Monday, January 11, 2016

An Unlimited Adventure

Did I tell you about the weirdo bookstore I went to out in the middle of nowhere? We (me and the husband) had been talking about going there forever and ever, and because we don't have a lot of money, our vacations are day trips or exploring things in our own town that we've never done.

So we took a day trip to the Adventures Unlimited Bookstore in Kempton, Illinois, which is also the Headquarters of the World Explorers Club (where the annual Ancient Mysteries Conferences are held). The bookstore is attached to the publisher Adventures Unlimited.  They publish a lot of the awesome weirdo outer-limits and conspiracy books: Anti-gravity crafts, cryptozoology, ancient Egyptian astronauts, aliens and secret societies, Atlantis, all that stuff. The store was all I wanted it to be and more.

When we got there some of the lights were off when we walked in and it wasn't until a few minutes in that the woman working was all, "Oh! Sorry! I should turn more of these lights on!" which was awesome and hilarious and exactly the type of thing I wanted to happen.

I'd always heard it was a cafe also, but the cafe part might not, well, be a cafe anymore. It was more like there was a coffee pot and a few snacks with price tags on them. There was also an additional room that was clearly the office (formally a cafe?). I peeked my head into and I guessed it's where they did the publishing because I saw the computers, stacks of books, paper. I theorized it was where they conspired about the lizard beings from Sirius B who settled on Easter Island who shot Kennedy . You know, Mulder's office.

In addition to all their own Adventures Unlimited titles (might I suggest ordering their free catalog?), the books that they sell were used books mostly, of the mayhemic sort you would expect, like as if Quimby's were a used bookstore. I stocked up with some pretty awesome ones. My favorite was Hollywood and the Supernatural by Sherry Hansen-Steiger and Brad Steiger.

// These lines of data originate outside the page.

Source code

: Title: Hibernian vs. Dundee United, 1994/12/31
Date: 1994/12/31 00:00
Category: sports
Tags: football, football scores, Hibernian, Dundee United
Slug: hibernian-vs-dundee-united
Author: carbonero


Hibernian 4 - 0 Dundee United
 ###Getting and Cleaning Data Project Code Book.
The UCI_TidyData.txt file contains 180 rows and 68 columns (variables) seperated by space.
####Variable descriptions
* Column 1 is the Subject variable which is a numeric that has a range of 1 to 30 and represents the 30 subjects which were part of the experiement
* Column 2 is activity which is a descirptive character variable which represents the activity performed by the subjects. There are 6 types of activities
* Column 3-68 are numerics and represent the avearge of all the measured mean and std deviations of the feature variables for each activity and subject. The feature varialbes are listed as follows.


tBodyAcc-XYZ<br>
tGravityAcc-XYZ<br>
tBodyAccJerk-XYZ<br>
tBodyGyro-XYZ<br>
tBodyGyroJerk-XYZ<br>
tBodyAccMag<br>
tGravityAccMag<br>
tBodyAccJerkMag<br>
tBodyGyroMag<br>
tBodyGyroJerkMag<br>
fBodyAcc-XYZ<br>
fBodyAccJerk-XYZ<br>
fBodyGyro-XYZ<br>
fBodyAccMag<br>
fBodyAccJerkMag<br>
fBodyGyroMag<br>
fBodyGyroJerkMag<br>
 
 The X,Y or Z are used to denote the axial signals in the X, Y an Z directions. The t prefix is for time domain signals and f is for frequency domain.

This book is preposterous of course, in the best possible way, like clearly all constructed out of hearsay, grocery store headlines and things everybody knows (Elizabeth Taylor had a feeling her husband would die in a plane crash, AND HE DID! Celebrities hire psychics! Polanski filmed Rosemary's Baby in the same building outside of which John Lennon was shot, DISMISSED AS COINCIDENCE!) But still, I can't get enough of it. What I would love is for someone to do a Hollywood Supernatural Babylon, which this book isn't that, but I'm just saying. It would be awesome if the writer was an angry-queen-like-Kenneth-Anger-equivalent. And the topic would be not just Hollywood gossip but supernatural Hollywood gossip.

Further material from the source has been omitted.